Sun Jun 10, 2018 1:20 am

lightsaber wrote:
Oh, AI also asked for 2,000 crore more subsidy. I'm past words. This needs to end:

https://www.moneycontrol.com/news/india ... 5.html/amp


Read it properly - funding != subsidy. Not always.

As per the original restructuring & sale program created by the former Finance Minister and later President, Pranab Mukherjee, AI was to receive approx 3-4000 crores per annum till 2019 based on hitting performance targets.

Since 2014, with a change in govt, AI has not been receiving this amount even though it has met its agreed performance targets.

If AI was to claim true market price for the services it renders to the GoI, (keeping 4 A32S aircraft on permanent standby for emergencies, Tier-3 routes, VVIP charters, military charters and so on, it would work out to more than 4K per year.

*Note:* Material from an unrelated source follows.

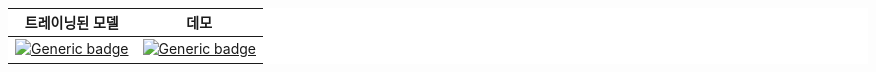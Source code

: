 | 트레이닝된 모델                                                                                                                                                      | 데모                                                                                                                                                                                     |
| -------------------------------------------------------------------------------------------------------------------------------------------------------------------- | ---------------------------------------------------------------------------------------------------------------------------------------------------------------------------------------- |
| [![Generic badge](https://img.shields.io/badge/%F0%9F%A4%97%20Model-GauGAN%20Image%20Generation-black.svg)](https://huggingface.co/keras-io/GauGAN-Image-generation) | [![Generic badge](https://img.shields.io/badge/%F0%9F%A4%97%20Spaces-GauGAN%20Image%20Generation-black.svg)](https://huggingface.co/spaces/keras-io/GauGAN_Conditional_Image_Generation) |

Taxpayer subsidising Air India?


Phosphorus wrote:
dtw2hyd wrote:
Looks like GoI dusting off cold cases to teach TATAs a lesson.
My take, once all complaints are filed by CBI, new EoI request will be released, Either TATAs should buy AI or deal with legal hassles.


Interesting. So, for a foreigner, who is not fully immersed into that process, the situation, as you describe it, is like this: (and please correct me where I'm wrong):

1) GoI decides to privatize Air India
2) Privatization terms are supposedly tailored to profit a crony, specific crony (let's call it "T" for short)
2a) massive screams of corruption, favoritism towards "T", political agony and drama abound
3) Privatization fails: no-one bites, including "T"
4) GoI is pulling out a gun, Luca Brazzi-style pointing it to the head of "T", and suggesting that it's "an offer you cannot refuse".

Am I correct?

"T" are not the crony of choice. "T" are being fixed to keep them in line and prevent them from funding the resurgent opposition camp.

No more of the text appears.